【緒言】子宮体癌の再発と鑑別を要したサルコイドーシスの一例を経験したので報告する.
【症例】42歳,0妊0産.1年7か月前に子宮体癌に対して広汎子宮全摘術,両側付属器切除術,大網部分切除術を施行した.術後組織診断では子宮体部類内膜癌Grade 2で左卵管采に転移を認め,pT3aN0M0の診断となり,術後DP(ドセタキセル+シスプラチン)療法6コース施行した.経過観察中に施行した単純CTで肺門部,縦隔リンパ節腫脹,肺野多発結節を認めた.再発と考えDP療法を1コース行ったが,再発部位が非典型的であったため気管支鏡下生検を施行し,腫大リンパ節から非乾酪性類上皮肉芽腫が検出された.その後血清可溶性インターロイキン-2受容体,アンジオテンシン変換酵素活性,リゾチームの上昇や心筋肥大,18F-FDG PETでの異常集積の所見があり,サルコイドーシスの診断となった.プレドニゾロン投与でサルコイドーシスは寛解し,現在子宮体癌は再発なく経過している.

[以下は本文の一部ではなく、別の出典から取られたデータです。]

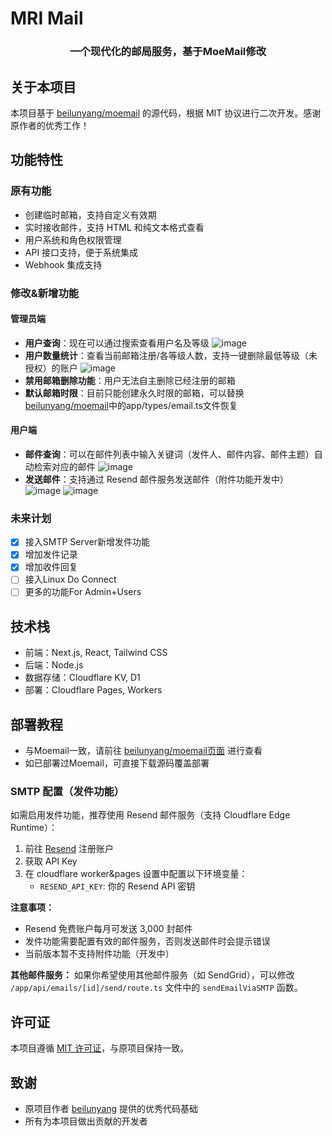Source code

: # MRI Mail

<div align="center">
  <h3>一个现代化的邮局服务，基于MoeMail修改</h3>
</div>

## 关于本项目

本项目基于 [beilunyang/moemail](https://github.com/beilunyang/moemail) 的源代码，根据 MIT 协议进行二次开发。感谢原作者的优秀工作！

## 功能特性

### 原有功能
- 创建临时邮箱，支持自定义有效期
- 实时接收邮件，支持 HTML 和纯文本格式查看
- 用户系统和角色权限管理
- API 接口支持，便于系统集成
- Webhook 集成支持

### 修改&新增功能
#### 管理员端
- **用户查询**：现在可以通过搜索查看用户名及等级
  ![image](https://github.com/user-attachments/assets/f9a8e735-ed76-4a6b-9580-24b3eb4fd135)
- **用户数量统计**：查看当前邮箱注册/各等级人数，支持一键删除最低等级（未授权）的账户
  ![image](https://github.com/user-attachments/assets/570e49d5-dc79-4947-b21e-2b764b415d4c)
- **禁用邮箱删除功能**：用户无法自主删除已经注册的邮箱
- **默认邮箱时限**：目前只能创建永久时限的邮箱，可以替换[beilunyang/moemail](https://github.com/beilunyang/moemail)中的app/types/email.ts文件恢复
#### 用户端
- **邮件查询**：可以在邮件列表中输入关键词（发件人、邮件内容、邮件主题）自动检索对应的邮件
  ![image](https://github.com/user-attachments/assets/7ead0f40-9aaa-456b-943e-bf9fbd637c05)
- **发送邮件**：支持通过 Resend 邮件服务发送邮件（附件功能开发中）
  ![image](https://github.com/user-attachments/assets/a47d1c6c-0b4a-4714-ac24-471b791f4fb0)
  ![image](https://github.com/user-attachments/assets/936c0af0-5556-438b-b111-959a7f512ca5)



### 未来计划
- [x] 接入SMTP Server新增发件功能
- [x] 增加发件记录
- [x] 增加收件回复
- [ ] 接入Linux Do Connect
- [ ] 更多的功能For Admin+Users

## 技术栈

- 前端：Next.js, React, Tailwind CSS
- 后端：Node.js
- 数据存储：Cloudflare KV, D1
- 部署：Cloudflare Pages, Workers

## 部署教程
- 与Moemail一致，请前往 [beilunyang/moemail页面](https://github.com/beilunyang/moemail) 进行查看
- 如已部署过Moemail，可直接下载源码覆盖部署

### SMTP 配置（发件功能）
如需启用发件功能，推荐使用 Resend 邮件服务（支持 Cloudflare Edge Runtime）：

1. 前往 [Resend](https://resend.com) 注册账户
2. 获取 API Key
3. 在 cloudflare worker&pages 设置中配置以下环境变量：
   - `RESEND_API_KEY`: 你的 Resend API 密钥

**注意事项：**
- Resend 免费账户每月可发送 3,000 封邮件
- 发件功能需要配置有效的邮件服务，否则发送邮件时会提示错误
- 当前版本暂不支持附件功能（开发中）

**其他邮件服务：**
如果你希望使用其他邮件服务（如 SendGrid），可以修改 `/app/api/emails/[id]/send/route.ts` 文件中的 `sendEmailViaSMTP` 函数。

## 许可证

本项目遵循 [MIT 许可证](LICENSE)，与原项目保持一致。

## 致谢

- 原项目作者 [beilunyang](https://github.com/beilunyang) 提供的优秀代码基础
- 所有为本项目做出贡献的开发者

【考察】子宮体癌の肺門部,縦隔リンパ節転移,再発は非典型的である.悪性疾患の転移や再発とサルコイドーシスは画像診断で同様の所見を示すため,両者の鑑別を要する場合に,組織診断なしでの鑑別は困難である.
【結語】悪性疾患治療後,経過観察中に非典型的な腫瘤を認めた場合は原病の再発以外にサルコイドーシスも鑑別に挙げるべきである.